Creativity/innovation. Creativity and innovation are key aspects of successful organizations. A variety of measures can be developed to show the creative spirit of employees and the related outcomes, such as ideas, suggestions, copyrights, patents, and products and services. While the collective creative spirit of employees might be a soft-data item, the outcomes of creativity and innovation qualify as hard data. Still, many executives consider innovation a soft-data item.

Image. Perhaps some of the softest measures relate to image. Executives attempt to increase brand awareness, particularly with sales and marketing programs. Reputation is another measure that is growing in importance. Organizations seek to improve their standings as good employers, good citizens, and good stewards of investors’ money. Leadership is probably the most sought-after measure and is influenced by initiatives designed to build leadership within the organization. Image, social responsibility, environmental friendliness, and social consciousness are key outputs of a variety of programs and projects aimed at making the organization well rounded. Diversity is also important for many organizations, which focus programs on increasing diversity of ideas, products, people, and initiatives. Finally, external awards are the outcomes of many activities and programs. Some organizations invest in full-time employees to focus solely on applying for such awards. This particular measure represents the activity, support, and engagement of all employees, including the organization’s leadership.

Sources of Impact Data

Sources of impact data, whether hard or soft, are plentiful. They come from routine reporting systems within the organization. In many situations, these items have led to the need for the program or project. Table 2.7 shows a sampling of the vast array of documents, systems, databases, and reports that can be used to select the specific measure or measures to monitor throughout the program.

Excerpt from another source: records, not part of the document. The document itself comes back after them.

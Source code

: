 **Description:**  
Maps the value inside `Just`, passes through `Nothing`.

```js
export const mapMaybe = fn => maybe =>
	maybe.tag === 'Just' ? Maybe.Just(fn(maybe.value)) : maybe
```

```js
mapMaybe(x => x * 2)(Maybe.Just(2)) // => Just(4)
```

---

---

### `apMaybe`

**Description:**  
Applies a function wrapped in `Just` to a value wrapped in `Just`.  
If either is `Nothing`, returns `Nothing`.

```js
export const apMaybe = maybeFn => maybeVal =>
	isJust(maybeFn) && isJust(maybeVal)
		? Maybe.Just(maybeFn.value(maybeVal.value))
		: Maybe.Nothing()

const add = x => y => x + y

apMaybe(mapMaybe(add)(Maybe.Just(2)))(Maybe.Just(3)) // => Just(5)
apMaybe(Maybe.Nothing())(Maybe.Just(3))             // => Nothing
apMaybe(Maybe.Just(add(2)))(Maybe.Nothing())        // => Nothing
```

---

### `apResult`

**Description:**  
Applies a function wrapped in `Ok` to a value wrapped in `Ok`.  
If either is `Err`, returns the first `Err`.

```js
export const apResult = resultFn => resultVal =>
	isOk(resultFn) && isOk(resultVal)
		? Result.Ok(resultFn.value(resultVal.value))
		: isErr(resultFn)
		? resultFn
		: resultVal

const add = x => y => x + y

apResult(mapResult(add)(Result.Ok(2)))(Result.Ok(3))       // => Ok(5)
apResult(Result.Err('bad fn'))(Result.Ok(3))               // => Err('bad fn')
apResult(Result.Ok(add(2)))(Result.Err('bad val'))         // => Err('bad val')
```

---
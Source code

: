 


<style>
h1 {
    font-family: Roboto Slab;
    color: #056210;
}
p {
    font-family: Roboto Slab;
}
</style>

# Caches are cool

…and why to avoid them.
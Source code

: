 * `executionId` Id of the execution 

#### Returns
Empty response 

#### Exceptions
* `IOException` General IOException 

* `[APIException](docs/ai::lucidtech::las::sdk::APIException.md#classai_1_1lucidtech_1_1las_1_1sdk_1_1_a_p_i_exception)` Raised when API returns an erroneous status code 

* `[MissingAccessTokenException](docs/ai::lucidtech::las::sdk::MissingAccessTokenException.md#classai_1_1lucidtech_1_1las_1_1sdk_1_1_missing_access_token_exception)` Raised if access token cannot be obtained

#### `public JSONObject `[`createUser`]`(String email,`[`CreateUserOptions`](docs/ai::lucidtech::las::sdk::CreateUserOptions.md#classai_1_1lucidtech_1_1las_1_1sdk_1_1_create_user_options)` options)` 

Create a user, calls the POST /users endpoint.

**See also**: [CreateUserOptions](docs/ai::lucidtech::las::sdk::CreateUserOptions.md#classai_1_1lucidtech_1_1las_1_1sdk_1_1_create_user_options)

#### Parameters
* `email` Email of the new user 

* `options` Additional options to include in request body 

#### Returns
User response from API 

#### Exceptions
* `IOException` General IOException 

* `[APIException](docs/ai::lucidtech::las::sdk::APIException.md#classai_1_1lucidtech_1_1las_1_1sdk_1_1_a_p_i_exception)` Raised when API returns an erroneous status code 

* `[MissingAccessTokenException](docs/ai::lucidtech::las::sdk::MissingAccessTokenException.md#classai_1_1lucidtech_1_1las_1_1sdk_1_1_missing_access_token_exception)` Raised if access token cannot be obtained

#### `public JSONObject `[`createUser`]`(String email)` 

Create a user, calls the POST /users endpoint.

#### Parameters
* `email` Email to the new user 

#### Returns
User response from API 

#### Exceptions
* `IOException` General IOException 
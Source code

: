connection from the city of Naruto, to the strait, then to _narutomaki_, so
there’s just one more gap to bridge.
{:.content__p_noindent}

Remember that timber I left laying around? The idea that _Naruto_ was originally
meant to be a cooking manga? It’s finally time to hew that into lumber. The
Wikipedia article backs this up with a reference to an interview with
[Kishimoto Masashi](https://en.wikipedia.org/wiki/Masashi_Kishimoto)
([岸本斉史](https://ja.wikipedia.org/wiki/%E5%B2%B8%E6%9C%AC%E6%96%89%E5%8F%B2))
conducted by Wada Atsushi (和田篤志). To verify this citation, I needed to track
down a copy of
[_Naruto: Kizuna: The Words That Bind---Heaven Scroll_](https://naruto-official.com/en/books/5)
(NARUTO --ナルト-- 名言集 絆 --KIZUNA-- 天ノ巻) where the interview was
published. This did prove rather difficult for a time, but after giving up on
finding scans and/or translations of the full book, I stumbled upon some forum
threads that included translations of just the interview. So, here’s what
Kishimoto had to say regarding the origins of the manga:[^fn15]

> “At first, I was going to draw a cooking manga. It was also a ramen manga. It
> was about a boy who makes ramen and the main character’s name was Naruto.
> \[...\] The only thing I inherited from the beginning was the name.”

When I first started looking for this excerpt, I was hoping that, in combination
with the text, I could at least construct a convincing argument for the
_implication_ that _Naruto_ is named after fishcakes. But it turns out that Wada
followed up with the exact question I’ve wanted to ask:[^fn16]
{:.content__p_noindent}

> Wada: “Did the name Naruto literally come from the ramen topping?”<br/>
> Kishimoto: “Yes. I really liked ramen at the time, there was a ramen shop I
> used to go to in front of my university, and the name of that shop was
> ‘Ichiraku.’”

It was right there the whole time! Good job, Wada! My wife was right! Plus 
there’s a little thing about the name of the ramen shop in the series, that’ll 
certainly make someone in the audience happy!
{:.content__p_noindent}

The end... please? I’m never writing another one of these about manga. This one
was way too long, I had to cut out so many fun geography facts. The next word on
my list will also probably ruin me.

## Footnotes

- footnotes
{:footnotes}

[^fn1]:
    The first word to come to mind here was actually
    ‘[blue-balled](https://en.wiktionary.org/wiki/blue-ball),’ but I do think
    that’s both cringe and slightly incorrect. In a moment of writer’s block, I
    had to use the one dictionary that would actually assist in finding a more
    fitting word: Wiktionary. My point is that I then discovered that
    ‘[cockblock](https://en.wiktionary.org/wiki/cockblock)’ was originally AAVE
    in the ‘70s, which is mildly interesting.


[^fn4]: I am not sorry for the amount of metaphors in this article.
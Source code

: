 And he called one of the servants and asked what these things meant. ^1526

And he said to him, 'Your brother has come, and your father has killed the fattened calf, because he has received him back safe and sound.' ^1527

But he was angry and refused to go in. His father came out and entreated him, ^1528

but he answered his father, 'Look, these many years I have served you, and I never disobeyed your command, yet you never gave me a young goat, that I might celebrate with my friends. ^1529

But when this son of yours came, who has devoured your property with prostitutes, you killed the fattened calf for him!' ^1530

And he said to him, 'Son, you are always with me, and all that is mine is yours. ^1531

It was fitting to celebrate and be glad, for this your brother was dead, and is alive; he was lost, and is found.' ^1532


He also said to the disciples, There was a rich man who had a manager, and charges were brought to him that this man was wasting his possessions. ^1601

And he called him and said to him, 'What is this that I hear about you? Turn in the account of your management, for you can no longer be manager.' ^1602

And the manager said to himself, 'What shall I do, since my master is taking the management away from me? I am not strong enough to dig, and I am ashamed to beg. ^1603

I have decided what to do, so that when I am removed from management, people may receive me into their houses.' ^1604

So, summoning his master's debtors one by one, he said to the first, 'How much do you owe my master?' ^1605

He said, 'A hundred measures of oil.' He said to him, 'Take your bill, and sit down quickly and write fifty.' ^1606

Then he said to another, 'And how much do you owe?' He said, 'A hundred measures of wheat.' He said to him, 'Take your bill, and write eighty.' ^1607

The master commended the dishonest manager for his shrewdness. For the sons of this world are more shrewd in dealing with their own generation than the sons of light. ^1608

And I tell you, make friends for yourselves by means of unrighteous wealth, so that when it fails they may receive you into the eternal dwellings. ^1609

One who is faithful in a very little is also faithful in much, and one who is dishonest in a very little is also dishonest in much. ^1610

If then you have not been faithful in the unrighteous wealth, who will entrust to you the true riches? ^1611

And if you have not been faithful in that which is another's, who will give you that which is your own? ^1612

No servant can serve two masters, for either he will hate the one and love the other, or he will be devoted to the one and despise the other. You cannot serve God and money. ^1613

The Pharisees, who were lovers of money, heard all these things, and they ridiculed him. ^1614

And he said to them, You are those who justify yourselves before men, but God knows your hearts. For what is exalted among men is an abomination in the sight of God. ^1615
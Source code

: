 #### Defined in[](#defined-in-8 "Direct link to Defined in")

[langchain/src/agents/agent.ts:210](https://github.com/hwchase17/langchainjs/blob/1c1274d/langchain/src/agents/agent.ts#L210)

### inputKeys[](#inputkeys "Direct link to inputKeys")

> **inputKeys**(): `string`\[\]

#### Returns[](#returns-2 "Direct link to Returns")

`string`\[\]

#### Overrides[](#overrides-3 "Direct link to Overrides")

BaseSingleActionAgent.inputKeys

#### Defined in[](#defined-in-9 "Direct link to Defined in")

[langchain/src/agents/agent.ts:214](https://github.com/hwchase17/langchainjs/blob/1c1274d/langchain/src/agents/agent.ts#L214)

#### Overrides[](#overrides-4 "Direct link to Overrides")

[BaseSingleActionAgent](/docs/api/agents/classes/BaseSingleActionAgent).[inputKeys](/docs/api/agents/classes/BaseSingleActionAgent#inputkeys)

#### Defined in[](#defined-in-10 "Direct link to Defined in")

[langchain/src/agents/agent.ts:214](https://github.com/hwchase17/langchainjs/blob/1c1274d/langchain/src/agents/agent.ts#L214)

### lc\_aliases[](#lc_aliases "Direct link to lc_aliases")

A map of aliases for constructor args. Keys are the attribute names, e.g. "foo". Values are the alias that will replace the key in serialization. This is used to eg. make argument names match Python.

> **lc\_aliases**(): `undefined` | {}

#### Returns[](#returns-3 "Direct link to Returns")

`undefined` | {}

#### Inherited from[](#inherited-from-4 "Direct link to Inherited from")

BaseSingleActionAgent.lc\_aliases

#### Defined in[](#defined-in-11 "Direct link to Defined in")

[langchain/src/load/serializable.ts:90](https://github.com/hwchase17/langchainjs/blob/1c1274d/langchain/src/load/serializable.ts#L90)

Table 2.7: Sources of Data
  • Department records
  • Safety and health reports
  • Work unit reports
  • Benchmarking data
  • Human capital databases
  • Industry/trade association data
  • Payroll records
  • R&d status reports
  • Quality reports
  • Suggestion system data
  • Design documents
  • Customer satisfaction data
  • Manufacturing reports
  • Project management data
  • Test data
  • Cost data statements
  • Compliance reports
  • Financial records
  • Marketing data
  • Scorecards
  • Sales records
  • Dashboards
  • Service records
  • Productivity records
  • Annual reports
  • Employee engagement data

Some program planners and team members believe corporate data sources are scarce because the data are not readily available to them, near their workplace, or within easy reach through database systems. With a little determination and searching, however, the data can usually be identified. In our experience, more than 90 percent of the impact measures that matter to a specific program or project have already been developed and are readily available in databases or systems. Rarely do new data collection systems or processes have to be developed.

Collateral Measures

When searching for the proper measures to connect to the program and pinpoint business needs, it’s helpful to consider all the possible measures that could be influenced. Sometimes, collateral measures move in harmony with the program. For example, efforts to improve safety might also improve productivity and increase job satisfaction. Thinking about the adverse impact on certain measures also helps. For example, when cycle times are reduced, quality could suffer; or when sales increase, customer satisfaction could deteriorate. Finally, program team members must prepare for unintended consequences and capture them as relevant data items.

PERFORMANCE NEEDS

Application objectives are based on performance needs. In the needs analysis, this step explores reasons the business measure is where it is rather than at the desired level of performance. If the proposed program addresses a problem, this step focuses on the cause of the problem. If the program takes advantage of an opportunity, this step focuses on what is inhibiting the organization from taking advantage of that opportunity.

Analysis Techniques

This step might require a variety of analytical techniques to uncover the causes of the problem or inhibitors to success. Table 2.8 shows a brief listing of these techniques. It is important to relate the issue to the organizational setting, to the behavior of the individuals involved, and to the functioning of various systems. These analytical techniques often use tools from problem-solving, quality assurance, and performance improvement fields. Searching for multiple solutions is also important, because measures are often inhibited for several reasons. Keep in mind the implementation of multiple solutions— whether they should be explored in total or tackled in priority order. The detailed approaches of all the techniques are contained in many references (Langdon, Whiteside, & McKenna, 1999).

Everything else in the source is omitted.